Personalized medicine is now on the forefront and it utilizes the genetic and epigenetic data of a person to guide medicines and treatment plans. Cancer drugs have probably harnessed this advantage to the greatest extent, thus far. Former President Jimmy Carter received Keytruda (pembrolizumab) for his brain cancer and it boosted his immune system and beat the cancer. While most of America (71%), still doesn’t even know about personalized medicine, those who were familiar with it did not know it would yield better results with fewer side effects. The different directions of personalized medicine are still being realized, but the field of pharmacogenetics is the first to really jump on the bandwagon of highly effective, precision-based treatment.

The reasons some drugs work for some people and not for others, or why side effects occur in some individuals and not others, is due to individual variability in metabolism. Why are some people lactose tolerant, or some can drink alcohol with no problem, and others have severe issues? It is usually because of enzyme differences, which are under the control of our genes. Interestingly, our enzyme genes can often be turned on or off by “inducible sequences” known as promoters or suppressors of operons, respectively. These “switches” can be repressed or induced depending on our environmental stimuli. Thus, we actually have some control over our gene expression, and this field is known as epigenetics.

Knowing what gene variants someone possess or not will guide the personalized medicine physician on which drug to use or not.

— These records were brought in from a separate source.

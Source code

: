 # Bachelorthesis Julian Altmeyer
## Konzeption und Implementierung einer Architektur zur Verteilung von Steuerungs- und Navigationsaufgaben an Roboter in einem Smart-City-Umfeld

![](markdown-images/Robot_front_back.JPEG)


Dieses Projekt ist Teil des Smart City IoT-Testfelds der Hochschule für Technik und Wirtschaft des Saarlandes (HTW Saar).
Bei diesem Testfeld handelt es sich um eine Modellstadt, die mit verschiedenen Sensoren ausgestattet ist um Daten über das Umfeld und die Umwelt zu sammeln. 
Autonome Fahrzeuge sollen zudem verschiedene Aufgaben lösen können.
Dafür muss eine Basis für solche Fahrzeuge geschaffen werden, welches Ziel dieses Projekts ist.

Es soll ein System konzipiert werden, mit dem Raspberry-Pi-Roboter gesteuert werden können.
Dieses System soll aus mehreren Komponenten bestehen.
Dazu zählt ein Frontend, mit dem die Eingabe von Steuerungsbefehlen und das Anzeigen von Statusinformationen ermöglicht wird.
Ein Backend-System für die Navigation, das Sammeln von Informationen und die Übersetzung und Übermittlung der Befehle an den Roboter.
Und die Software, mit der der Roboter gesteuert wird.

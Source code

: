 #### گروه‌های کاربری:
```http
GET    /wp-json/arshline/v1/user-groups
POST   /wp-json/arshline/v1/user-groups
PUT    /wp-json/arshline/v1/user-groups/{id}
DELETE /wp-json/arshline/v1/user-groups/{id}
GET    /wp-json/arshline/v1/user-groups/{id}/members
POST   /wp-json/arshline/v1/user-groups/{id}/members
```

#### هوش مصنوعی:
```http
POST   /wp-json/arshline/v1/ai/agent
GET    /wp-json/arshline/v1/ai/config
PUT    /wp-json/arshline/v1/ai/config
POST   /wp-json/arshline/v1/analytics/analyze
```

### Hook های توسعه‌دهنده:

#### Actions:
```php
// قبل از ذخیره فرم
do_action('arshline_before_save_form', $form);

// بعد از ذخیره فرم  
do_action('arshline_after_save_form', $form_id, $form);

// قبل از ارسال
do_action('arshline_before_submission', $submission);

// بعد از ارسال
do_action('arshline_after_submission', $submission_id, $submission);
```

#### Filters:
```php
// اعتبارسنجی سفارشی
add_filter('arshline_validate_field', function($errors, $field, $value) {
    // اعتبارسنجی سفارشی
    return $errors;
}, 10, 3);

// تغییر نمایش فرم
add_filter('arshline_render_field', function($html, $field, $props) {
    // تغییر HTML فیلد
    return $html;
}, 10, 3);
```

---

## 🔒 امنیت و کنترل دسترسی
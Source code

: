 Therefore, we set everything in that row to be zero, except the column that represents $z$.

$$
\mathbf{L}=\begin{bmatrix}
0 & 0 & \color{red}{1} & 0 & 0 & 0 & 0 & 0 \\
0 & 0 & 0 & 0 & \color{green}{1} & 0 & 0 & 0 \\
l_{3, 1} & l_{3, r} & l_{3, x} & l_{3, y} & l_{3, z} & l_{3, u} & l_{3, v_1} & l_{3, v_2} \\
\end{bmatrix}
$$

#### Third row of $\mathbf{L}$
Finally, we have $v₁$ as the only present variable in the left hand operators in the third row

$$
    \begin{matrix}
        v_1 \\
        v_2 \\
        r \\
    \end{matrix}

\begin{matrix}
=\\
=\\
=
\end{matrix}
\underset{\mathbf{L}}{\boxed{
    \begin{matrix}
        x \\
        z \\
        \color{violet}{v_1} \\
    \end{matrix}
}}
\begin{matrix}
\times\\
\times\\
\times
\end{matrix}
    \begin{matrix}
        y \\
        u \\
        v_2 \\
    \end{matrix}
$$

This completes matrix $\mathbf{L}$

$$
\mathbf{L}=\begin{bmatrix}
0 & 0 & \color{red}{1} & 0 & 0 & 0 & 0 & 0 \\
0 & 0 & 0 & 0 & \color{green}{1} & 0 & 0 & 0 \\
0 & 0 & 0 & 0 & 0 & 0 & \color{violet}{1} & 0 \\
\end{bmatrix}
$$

By knowing allergic reactions in advance or which medicines may have side effects will help physicians to not make a bad situation worse. Unfortunately, the cost of personalized medicine drugs is much higher than alternative treatments. There is still a lot of exploration to be done on all the various applications of this technology, but the bottom line is that understanding individual variations and enabling the body to do what it is designed to do is a very good thing! Companies like Toolbox Genomics is one of many companies that use your genetic information to then tell you what foods and supplements to eat or avoid, and which exercises may help you the most, and ones that you may not respond to so well. The reason physicians do an intake on family history, or run various tests is to collect information that will guide their treatment. A genetic test on certain gene variants is simply taking this a step further.

How does exercise and diet apply to our epigenetics?

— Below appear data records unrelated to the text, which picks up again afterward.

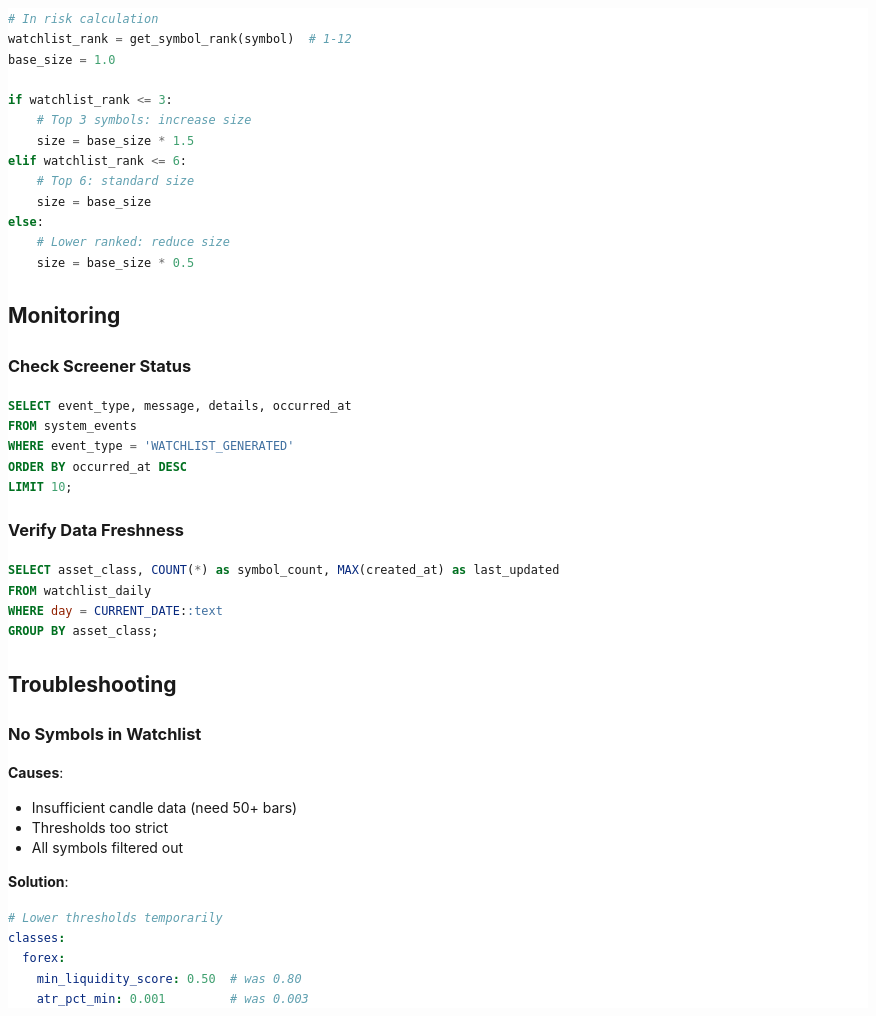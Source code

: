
 ```python
# In risk calculation
watchlist_rank = get_symbol_rank(symbol)  # 1-12
base_size = 1.0

if watchlist_rank <= 3:
    # Top 3 symbols: increase size
    size = base_size * 1.5
elif watchlist_rank <= 6:
    # Top 6: standard size
    size = base_size
else:
    # Lower ranked: reduce size
    size = base_size * 0.5
```

## Monitoring

### Check Screener Status

```sql
SELECT event_type, message, details, occurred_at
FROM system_events
WHERE event_type = 'WATCHLIST_GENERATED'
ORDER BY occurred_at DESC
LIMIT 10;
```

### Verify Data Freshness

```sql
SELECT asset_class, COUNT(*) as symbol_count, MAX(created_at) as last_updated
FROM watchlist_daily
WHERE day = CURRENT_DATE::text
GROUP BY asset_class;
```

## Troubleshooting

### No Symbols in Watchlist

**Causes**:
- Insufficient candle data (need 50+ bars)
- Thresholds too strict
- All symbols filtered out

**Solution**:
```yaml
# Lower thresholds temporarily
classes:
  forex:
    min_liquidity_score: 0.50  # was 0.80
    atr_pct_min: 0.001         # was 0.003
```
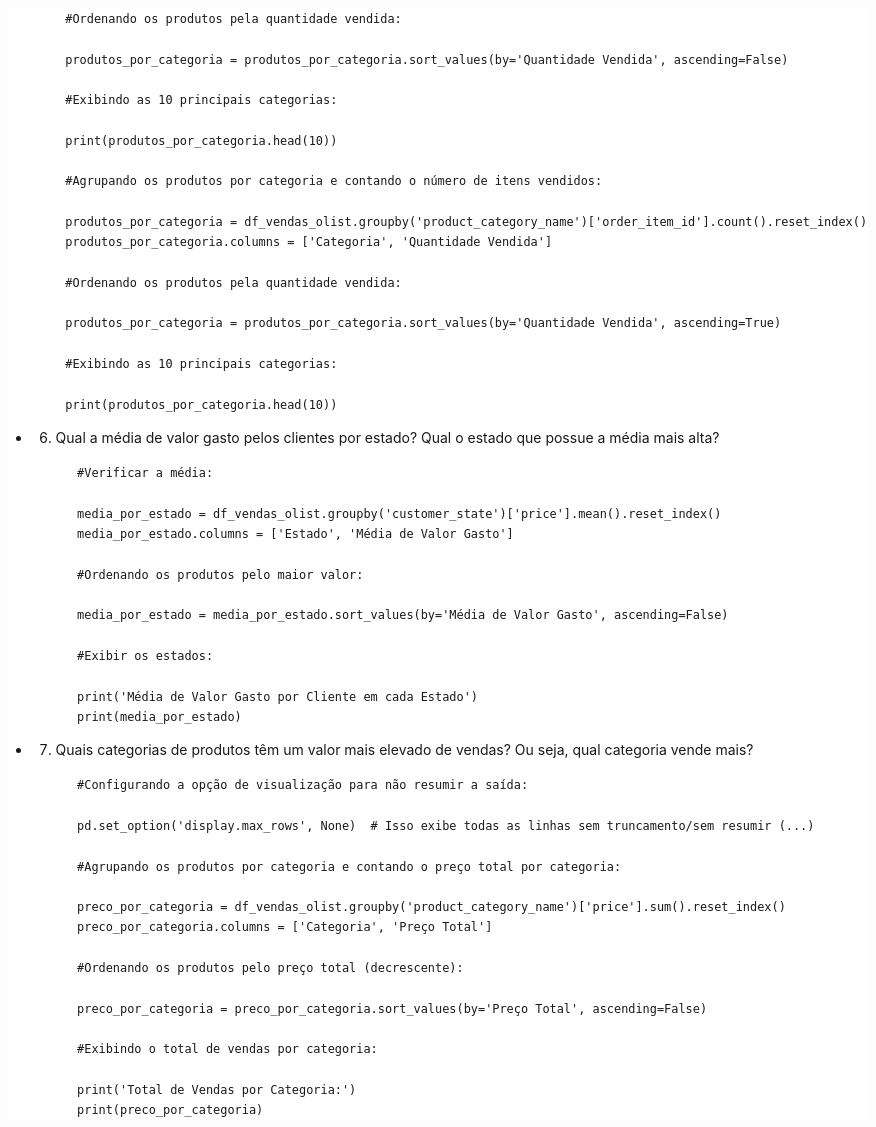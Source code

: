             #Ordenando os produtos pela quantidade vendida:

            produtos_por_categoria = produtos_por_categoria.sort_values(by='Quantidade Vendida', ascending=False)

            #Exibindo as 10 principais categorias:

            print(produtos_por_categoria.head(10))

            #Agrupando os produtos por categoria e contando o número de itens vendidos:

            produtos_por_categoria = df_vendas_olist.groupby('product_category_name')['order_item_id'].count().reset_index()
            produtos_por_categoria.columns = ['Categoria', 'Quantidade Vendida']

            #Ordenando os produtos pela quantidade vendida:

            produtos_por_categoria = produtos_por_categoria.sort_values(by='Quantidade Vendida', ascending=True)

            #Exibindo as 10 principais categorias:

            print(produtos_por_categoria.head(10))

- 6. Qual a média de valor gasto pelos clientes por estado? Qual o estado que possue a média mais alta?

            #Verificar a média:

            media_por_estado = df_vendas_olist.groupby('customer_state')['price'].mean().reset_index()
            media_por_estado.columns = ['Estado', 'Média de Valor Gasto']

            #Ordenando os produtos pelo maior valor:

            media_por_estado = media_por_estado.sort_values(by='Média de Valor Gasto', ascending=False)

            #Exibir os estados:

            print('Média de Valor Gasto por Cliente em cada Estado')
            print(media_por_estado)

- 7. Quais categorias de produtos têm um valor mais elevado de vendas? Ou seja, qual categoria vende mais?

            #Configurando a opção de visualização para não resumir a saída:

            pd.set_option('display.max_rows', None)  # Isso exibe todas as linhas sem truncamento/sem resumir (...)

            #Agrupando os produtos por categoria e contando o preço total por categoria:

            preco_por_categoria = df_vendas_olist.groupby('product_category_name')['price'].sum().reset_index()
            preco_por_categoria.columns = ['Categoria', 'Preço Total']

            #Ordenando os produtos pelo preço total (decrescente):

            preco_por_categoria = preco_por_categoria.sort_values(by='Preço Total', ascending=False)

            #Exibindo o total de vendas por categoria:

            print('Total de Vendas por Categoria:')
            print(preco_por_categoria)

Did you know that exercise is highly beneficial to not only help with fighting cancer once it is already present, but also to never getting it? Physical exercise or movement in general will shift the epigenetics so that genes that suppress tumors are increased, and genes that cause cancer (oncogenes) are decreased. It does this by changing the amount of certain reactions called methylations. Things go wrong when there is too much or too few methylation reactions. Exercise has been shown to reduce or even reverse the epigenetic mutations that often result in tumorigenesis or tumor production. Exercise has also been shown to reduce genetic factors associated with aging like telomere length.

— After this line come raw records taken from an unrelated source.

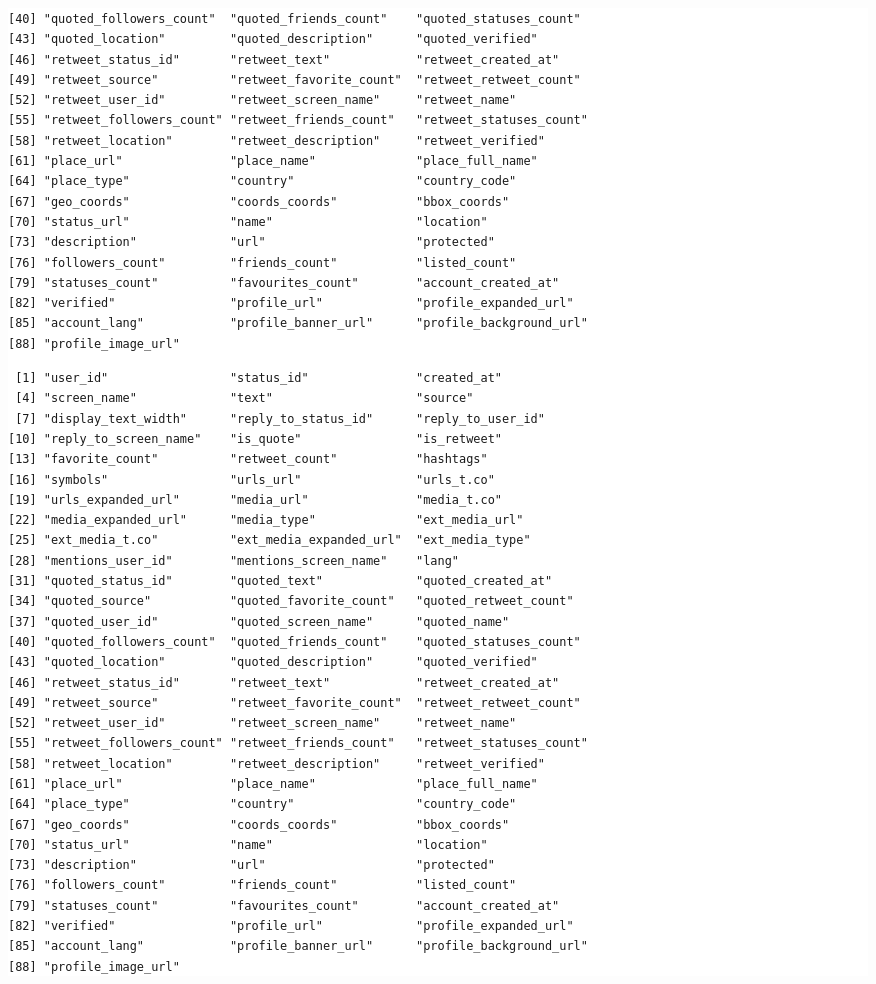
 ```{r Column names preview from the raw data, eval=FALSE, eval=FALSE, include=FALSE, tidy=FALSE}
[40] "quoted_followers_count"  "quoted_friends_count"    "quoted_statuses_count"  
[43] "quoted_location"         "quoted_description"      "quoted_verified"        
[46] "retweet_status_id"       "retweet_text"            "retweet_created_at"     
[49] "retweet_source"          "retweet_favorite_count"  "retweet_retweet_count"  
[52] "retweet_user_id"         "retweet_screen_name"     "retweet_name"           
[55] "retweet_followers_count" "retweet_friends_count"   "retweet_statuses_count" 
[58] "retweet_location"        "retweet_description"     "retweet_verified"       
[61] "place_url"               "place_name"              "place_full_name"        
[64] "place_type"              "country"                 "country_code"           
[67] "geo_coords"              "coords_coords"           "bbox_coords"            
[70] "status_url"              "name"                    "location"               
[73] "description"             "url"                     "protected"              
[76] "followers_count"         "friends_count"           "listed_count"           
[79] "statuses_count"          "favourites_count"        "account_created_at"     
[82] "verified"                "profile_url"             "profile_expanded_url"   
[85] "account_lang"            "profile_banner_url"      "profile_background_url" 
[88] "profile_image_url"      
```
```{}
 [1] "user_id"                 "status_id"               "created_at"             
 [4] "screen_name"             "text"                    "source"                 
 [7] "display_text_width"      "reply_to_status_id"      "reply_to_user_id"       
[10] "reply_to_screen_name"    "is_quote"                "is_retweet"             
[13] "favorite_count"          "retweet_count"           "hashtags"               
[16] "symbols"                 "urls_url"                "urls_t.co"              
[19] "urls_expanded_url"       "media_url"               "media_t.co"             
[22] "media_expanded_url"      "media_type"              "ext_media_url"          
[25] "ext_media_t.co"          "ext_media_expanded_url"  "ext_media_type"         
[28] "mentions_user_id"        "mentions_screen_name"    "lang"                   
[31] "quoted_status_id"        "quoted_text"             "quoted_created_at"      
[34] "quoted_source"           "quoted_favorite_count"   "quoted_retweet_count"   
[37] "quoted_user_id"          "quoted_screen_name"      "quoted_name"            
[40] "quoted_followers_count"  "quoted_friends_count"    "quoted_statuses_count"  
[43] "quoted_location"         "quoted_description"      "quoted_verified"        
[46] "retweet_status_id"       "retweet_text"            "retweet_created_at"     
[49] "retweet_source"          "retweet_favorite_count"  "retweet_retweet_count"  
[52] "retweet_user_id"         "retweet_screen_name"     "retweet_name"           
[55] "retweet_followers_count" "retweet_friends_count"   "retweet_statuses_count" 
[58] "retweet_location"        "retweet_description"     "retweet_verified"       
[61] "place_url"               "place_name"              "place_full_name"        
[64] "place_type"              "country"                 "country_code"           
[67] "geo_coords"              "coords_coords"           "bbox_coords"            
[70] "status_url"              "name"                    "location"               
[73] "description"             "url"                     "protected"              
[76] "followers_count"         "friends_count"           "listed_count"           
[79] "statuses_count"          "favourites_count"        "account_created_at"     
[82] "verified"                "profile_url"             "profile_expanded_url"   
[85] "account_lang"            "profile_banner_url"      "profile_background_url" 
[88] "profile_image_url"      
```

The fields of proteomics and metabolomics as well as pharmacogenomics, are all emerging because of the knowledge on how our genetics affects proteins, metabolism, and reactions to drugs, respectively. The field of nutrigenomics is rapidly expanding, and several companies are capitalizing on studying the relationship of how our genes affect how we process and utilize foods, as well as how food can affect our genes. Vitamins A and D, certain fatty acids, especially medium and short chain, some sterols (derived from cholesterol) and zinc have been shown to directly influence gene transcription. In direct effects include how diet affects gut bacteria, which in turn influences gene expression. Soon when nutritional recommendations are given, it will likely be “for this individual.”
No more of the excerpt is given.